A classic example of such false equivalence and total divorce from objectivity and history was displayed by Friedman in an exceptionally vapid—even by his own standards—piece in which he wrote, “Do I feel that Republicans have tried to make President Obama fail from Day 1? Yes, I do. And their dabbling with another government shutdown now is pure madness. But the president is not blameless. He walked away from his own Simpson-Bowles deficit reduction commission, which still could be the foundation for a sane Grand Bargain.”
Friedman’s equating of President Obama’s decision not to symbolically embrace the specific provisions of the Simpson-Bowles deficit reduction plan with Republican threats to allow the United States to default and thus devastate the global economy—in spite of obvious indications of the president’s obsession with obtaining a Grand Bargain during negotiations with House Speaker John Boehner—is among the dumber things Friedman has written over the years. Friedman’s argument is built on the premise that both parties must be equally culpable for the failure to obtain a Grand Bargain, reality be damned, for only a partisan would ever suggest that one side was more unreasonable than the other.
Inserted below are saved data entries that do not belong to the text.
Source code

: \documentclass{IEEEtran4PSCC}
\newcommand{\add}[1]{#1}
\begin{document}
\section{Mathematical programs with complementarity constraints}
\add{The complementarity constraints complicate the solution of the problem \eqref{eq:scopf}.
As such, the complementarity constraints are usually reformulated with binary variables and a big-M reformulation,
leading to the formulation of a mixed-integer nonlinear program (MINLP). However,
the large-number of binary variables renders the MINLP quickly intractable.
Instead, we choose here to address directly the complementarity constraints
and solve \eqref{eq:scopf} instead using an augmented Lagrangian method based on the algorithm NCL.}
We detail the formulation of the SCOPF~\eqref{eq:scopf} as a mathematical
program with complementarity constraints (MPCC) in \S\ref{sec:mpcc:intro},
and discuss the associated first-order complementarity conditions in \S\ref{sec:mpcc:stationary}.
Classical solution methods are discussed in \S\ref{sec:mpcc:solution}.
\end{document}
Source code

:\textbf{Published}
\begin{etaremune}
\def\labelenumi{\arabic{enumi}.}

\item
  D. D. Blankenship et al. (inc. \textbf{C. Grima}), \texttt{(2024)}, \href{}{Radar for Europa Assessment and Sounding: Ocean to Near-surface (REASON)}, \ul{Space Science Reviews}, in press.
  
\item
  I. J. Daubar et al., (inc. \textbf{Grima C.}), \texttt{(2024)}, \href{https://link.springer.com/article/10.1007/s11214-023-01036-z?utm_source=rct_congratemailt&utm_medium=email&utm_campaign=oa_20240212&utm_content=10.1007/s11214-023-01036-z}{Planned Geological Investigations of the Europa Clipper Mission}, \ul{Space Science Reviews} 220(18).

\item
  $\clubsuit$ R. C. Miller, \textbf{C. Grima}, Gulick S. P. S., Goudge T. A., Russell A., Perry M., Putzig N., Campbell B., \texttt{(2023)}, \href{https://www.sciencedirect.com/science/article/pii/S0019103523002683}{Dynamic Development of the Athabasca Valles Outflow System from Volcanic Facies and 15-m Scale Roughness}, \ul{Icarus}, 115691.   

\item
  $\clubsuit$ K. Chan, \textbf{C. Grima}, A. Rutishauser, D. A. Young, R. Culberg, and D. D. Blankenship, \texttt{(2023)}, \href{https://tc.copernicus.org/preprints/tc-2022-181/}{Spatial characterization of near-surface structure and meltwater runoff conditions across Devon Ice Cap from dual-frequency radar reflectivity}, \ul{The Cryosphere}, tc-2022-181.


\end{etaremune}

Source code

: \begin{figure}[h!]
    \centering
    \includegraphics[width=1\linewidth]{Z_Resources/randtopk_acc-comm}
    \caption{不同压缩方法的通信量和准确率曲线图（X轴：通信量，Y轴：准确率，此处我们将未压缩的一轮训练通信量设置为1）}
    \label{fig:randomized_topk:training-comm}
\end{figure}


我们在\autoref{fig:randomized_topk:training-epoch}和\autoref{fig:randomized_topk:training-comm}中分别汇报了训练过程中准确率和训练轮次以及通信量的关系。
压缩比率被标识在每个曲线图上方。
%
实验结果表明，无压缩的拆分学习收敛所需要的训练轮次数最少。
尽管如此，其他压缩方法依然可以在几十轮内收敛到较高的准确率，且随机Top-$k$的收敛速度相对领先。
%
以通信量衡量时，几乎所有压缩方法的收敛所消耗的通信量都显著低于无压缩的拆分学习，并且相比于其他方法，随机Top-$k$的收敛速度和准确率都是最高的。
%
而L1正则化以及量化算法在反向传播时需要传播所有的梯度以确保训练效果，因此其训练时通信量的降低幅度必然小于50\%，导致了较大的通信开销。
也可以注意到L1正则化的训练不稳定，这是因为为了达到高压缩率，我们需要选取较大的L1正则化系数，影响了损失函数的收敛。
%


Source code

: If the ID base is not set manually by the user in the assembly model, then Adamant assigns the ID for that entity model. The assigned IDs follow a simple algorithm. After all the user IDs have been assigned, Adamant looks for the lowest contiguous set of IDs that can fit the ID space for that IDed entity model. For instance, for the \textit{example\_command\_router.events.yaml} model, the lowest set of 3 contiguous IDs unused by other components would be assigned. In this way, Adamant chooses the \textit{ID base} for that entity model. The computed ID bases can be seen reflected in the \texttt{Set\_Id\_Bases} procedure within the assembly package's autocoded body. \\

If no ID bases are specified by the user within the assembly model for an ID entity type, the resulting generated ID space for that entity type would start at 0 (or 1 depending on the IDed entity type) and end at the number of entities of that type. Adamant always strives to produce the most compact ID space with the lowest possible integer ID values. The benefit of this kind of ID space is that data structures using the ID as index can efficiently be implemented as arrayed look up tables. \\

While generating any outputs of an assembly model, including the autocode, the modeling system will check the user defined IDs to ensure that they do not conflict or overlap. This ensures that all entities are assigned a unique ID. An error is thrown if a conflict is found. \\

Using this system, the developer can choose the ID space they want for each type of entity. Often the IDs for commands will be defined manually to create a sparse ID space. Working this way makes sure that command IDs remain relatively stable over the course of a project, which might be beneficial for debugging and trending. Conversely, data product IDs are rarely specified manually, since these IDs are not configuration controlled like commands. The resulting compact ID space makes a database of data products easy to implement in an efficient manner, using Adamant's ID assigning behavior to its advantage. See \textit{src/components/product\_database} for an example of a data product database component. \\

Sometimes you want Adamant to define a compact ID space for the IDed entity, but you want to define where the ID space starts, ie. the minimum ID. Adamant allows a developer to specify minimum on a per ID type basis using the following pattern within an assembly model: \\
Brooks, likewise, betrayed the shallowness of his thinking in a column responding to President Obama’s September jobs speech, writing, “The president is sounding like the Al Gore for President campaign, but without the earth tones. Tax increases for the rich! Protect entitlements! People versus the powerful! I was hoping the president would give a cynical nation something unconventional, but, as you know, I’m a sap.”
Brooks does not deny that there was nothing remotely radical or especially liberal about the substance of the speech or that there was nothing in it that candidate Obama of 2008—once the object of Brooks’ affection—did not support. All that was different was the president’s more defiant tone, which was inevitable and justified after three years of unrequited bipartisan overtures. And that alone sufficed for Brooks to title his piece “Obama Rejects Obamaism.”
Brooks’ semi-sarcastic admission of sappiness should not, in fact, be sarcastic. He is a sap, and his feel-good, faux centrism bears no resemblance to true centrism. Centrism should not feel good at all but should instead come at great political cost, entail great political risk, and demand great political courage. This is the kind of governing-focused centrism practiced by the members of the Simpson-Bowles Commission and, yes, President Obama. There is nothing brave about a centrism that focuses on optics and self-interest. In fact, recent history shows that this style of false moderation only empowers radicalism; if it weren’t for the likes of Tester, Nelson, Brooks, and Friedman, it wouldn’t be so easy for Republicans to nudge that cherished center ever rightward and make it ever harder for real centrists to get credit for their political sacrifice.
Dhruv K. Singhal ’12, a former associate editorial chair, is an English concentrator in Currier House.